Winner:During virtually every election in the United States, the courtesy and orderliness go unnoticed. People take for granted how power is transferred in the most powerful nation on earth, but the process truly is remarkable. No sooner had news services declared Barack Obama the winner of a close presidential race Tuesday than they began wondering when his challenger, Mitt Romney, would call to concede. It didn’t take long. Romney, like the runners-up before him, graciously offered congratulations to the winner and relinquished all claims to the office. This tradition in the handling of power is the very definition of civilization, and it deserves greater attention.
Loser: As if to underscore how remarkable it is for power to be transferred in a civilized nation, Syrian leader Bashar Assad dug in his heels this week in the face of mounting opposition and declared he would never be forced into exile. “I am Syrian, I am made in Syria, and I will live and die in Syria,” he said. Because of that, unfortunately, many other people will die in Syria as a result of the civil war Assad has fomented in his relentless pursuit of power.
Winner: Being on a short list is not the same as getting the job, but it was no small thing to read an Associated Press report that former Utah Gov. Jon Huntsman, Jr., is being considered as President Obama’s next secretary of state. Huntsman’s expertise on China would make him an attractive candidate for the job, while giving the president a unique claim to bipartisanship in his administration.
Loser: David Petraeus has served his country admirably, especially leading troops in Iraq and Afghanistan, and he no doubt had much more to give as director of the CIA. That makes his sudden resignation this week all the more sad. As of Friday afternoon, all that was known was that Petraeus had admitted to an extramarital affair. His resignation adds to the list of positions President Obama must fill as he begins his second term.

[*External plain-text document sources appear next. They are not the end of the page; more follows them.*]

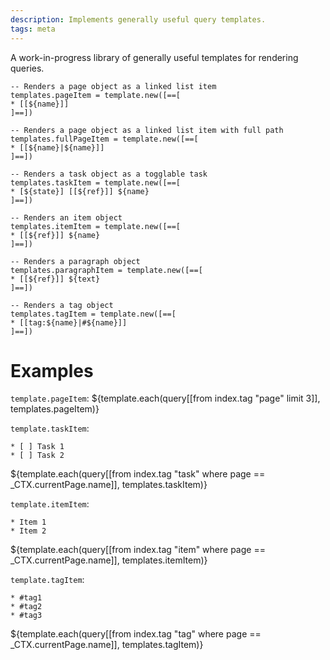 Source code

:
 ```yaml
---
description: Implements generally useful query templates.
tags: meta
---
```

A work-in-progress library of generally useful templates for rendering queries.

```space-lua
-- Renders a page object as a linked list item
templates.pageItem = template.new([==[
* [[${name}]]
]==])

-- Renders a page object as a linked list item with full path
templates.fullPageItem = template.new([==[
* [[${name}|${name}]]
]==])

-- Renders a task object as a togglable task
templates.taskItem = template.new([==[
* [${state}] [[${ref}]] ${name}
]==])

-- Renders an item object
templates.itemItem = template.new([==[
* [[${ref}]] ${name}
]==])

-- Renders a paragraph object
templates.paragraphItem = template.new([==[
* [[${ref}]] ${text}
]==])

-- Renders a tag object
templates.tagItem = template.new([==[
* [[tag:${name}|#${name}]]
]==])
```

# Examples
`template.pageItem`:
${template.each(query[[from index.tag "page" limit 3]], templates.pageItem)}

`template.taskItem`:

    * [ ] Task 1
    * [ ] Task 2

${template.each(query[[from index.tag "task" where page == _CTX.currentPage.name]], templates.taskItem)}

`template.itemItem`:

    * Item 1
    * Item 2

${template.each(query[[from index.tag "item" where page == _CTX.currentPage.name]], templates.itemItem)}

`template.tagItem`:

    * #tag1
    * #tag2
    * #tag3

${template.each(query[[from index.tag "tag" where page == _CTX.currentPage.name]], templates.tagItem)}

Loser: After irregularities were uncovered at Timpview High School recently, the Utah state auditor decided to examine four more high schools’ handling of athletics and activities funding. What they found was not encouraging. Each had different ways to handle funds and different internal controls, and in some cases, those rules were routinely ignored. The auditor’s office issued a statement that said it believes similar problems exist in every district. The state school board is researching ways to make financial rules and regulations uniform statewide. That sounds like a great idea.